# PROBLEM TO WORK ON
Each entry below is to be reproduced exactly, though any pictures it holds must be omitted.

# DATASET EXCERPTS

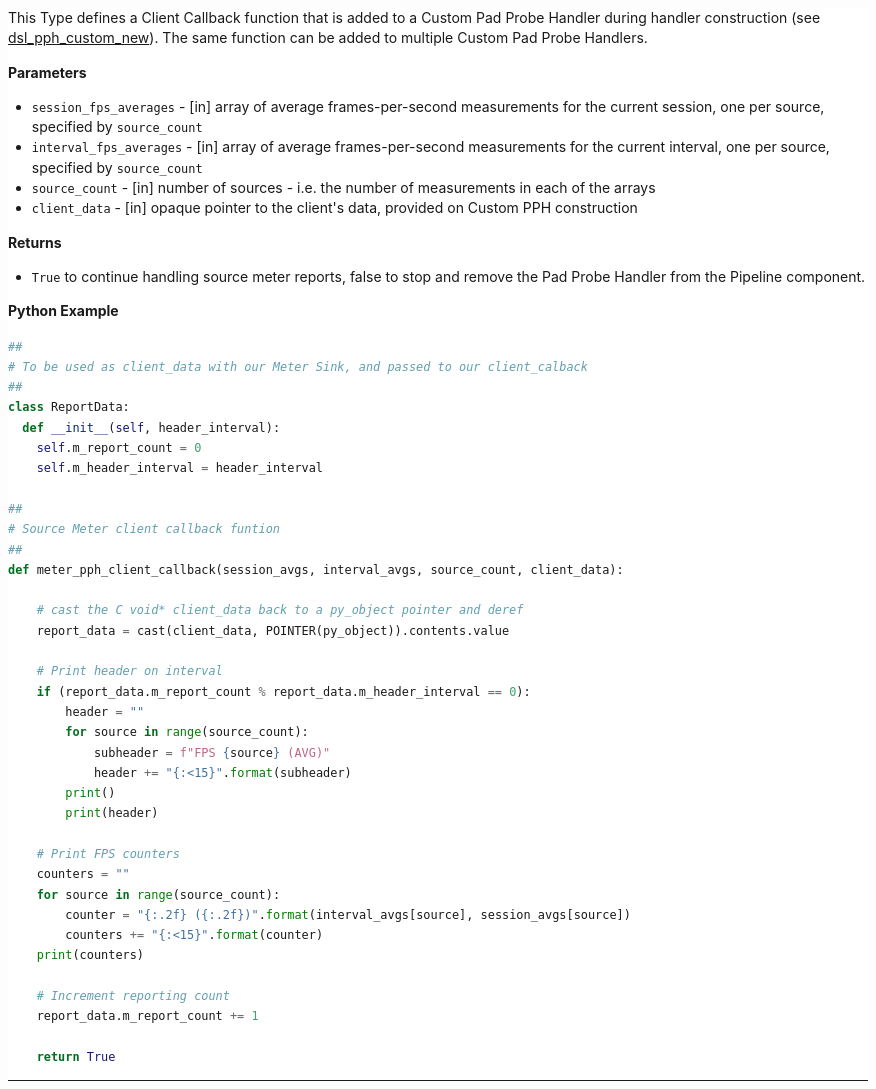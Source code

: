 This Type defines a Client Callback function that is added to a Custom Pad Probe Handler during handler construction (see [dsl_pph_custom_new](#dsl_pph_custom_new)). The same function can be added to multiple Custom Pad Probe Handlers. 

**Parameters**
* `session_fps_averages` - [in] array of average frames-per-second measurements for the current session, one per source, specified by `source_count` 
* `interval_fps_averages` - [in] array of average frames-per-second measurements for the current interval, one per source, specified by `source_count` 
* `source_count` - [in] number of sources - i.e. the number of measurements in each of the arrays
* `client_data` - [in] opaque pointer to the client's data, provided on Custom PPH construction

**Returns**
* `True` to continue handling source meter reports, false to stop and remove the Pad Probe Handler from the Pipeline component.

**Python Example**
```Python
##
# To be used as client_data with our Meter Sink, and passed to our client_calback
##
class ReportData:
  def __init__(self, header_interval):
    self.m_report_count = 0
    self.m_header_interval = header_interval
    
## 
# Source Meter client callback funtion
## 
def meter_pph_client_callback(session_avgs, interval_avgs, source_count, client_data):

    # cast the C void* client_data back to a py_object pointer and deref
    report_data = cast(client_data, POINTER(py_object)).contents.value

    # Print header on interval
    if (report_data.m_report_count % report_data.m_header_interval == 0):
        header = ""
        for source in range(source_count):
            subheader = f"FPS {source} (AVG)"
            header += "{:<15}".format(subheader)
        print()
        print(header)

    # Print FPS counters
    counters = ""
    for source in range(source_count):
        counter = "{:.2f} ({:.2f})".format(interval_avgs[source], session_avgs[source])
        counters += "{:<15}".format(counter)
    print(counters)

    # Increment reporting count
    report_data.m_report_count += 1
    
    return True  
```

---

# COMPLETED TASK
Source code

: This Type defines a Client Callback function that is added to a Custom Pad Probe Handler during handler construction (see [dsl_pph_custom_new](#dsl_pph_custom_new)). The same function can be added to multiple Custom Pad Probe Handlers. 

**Parameters**
* `session_fps_averages` - [in] array of average frames-per-second measurements for the current session, one per source, specified by `source_count` 
* `interval_fps_averages` - [in] array of average frames-per-second measurements for the current interval, one per source, specified by `source_count` 
* `source_count` - [in] number of sources - i.e. the number of measurements in each of the arrays
* `client_data` - [in] opaque pointer to the client's data, provided on Custom PPH construction

**Returns**
* `True` to continue handling source meter reports, false to stop and remove the Pad Probe Handler from the Pipeline component.

**Python Example**
```Python
##
# To be used as client_data with our Meter Sink, and passed to our client_calback
##
class ReportData:
  def __init__(self, header_interval):
    self.m_report_count = 0
    self.m_header_interval = header_interval
    
## 
# Source Meter client callback funtion
## 
def meter_pph_client_callback(session_avgs, interval_avgs, source_count, client_data):

    # cast the C void* client_data back to a py_object pointer and deref
    report_data = cast(client_data, POINTER(py_object)).contents.value

    # Print header on interval
    if (report_data.m_report_count % report_data.m_header_interval == 0):
        header = ""
        for source in range(source_count):
            subheader = f"FPS {source} (AVG)"
            header += "{:<15}".format(subheader)
        print()
        print(header)

    # Print FPS counters
    counters = ""
    for source in range(source_count):
        counter = "{:.2f} ({:.2f})".format(interval_avgs[source], session_avgs[source])
        counters += "{:<15}".format(counter)
    print(counters)

    # Increment reporting count
    report_data.m_report_count += 1
    
    return True  
```

---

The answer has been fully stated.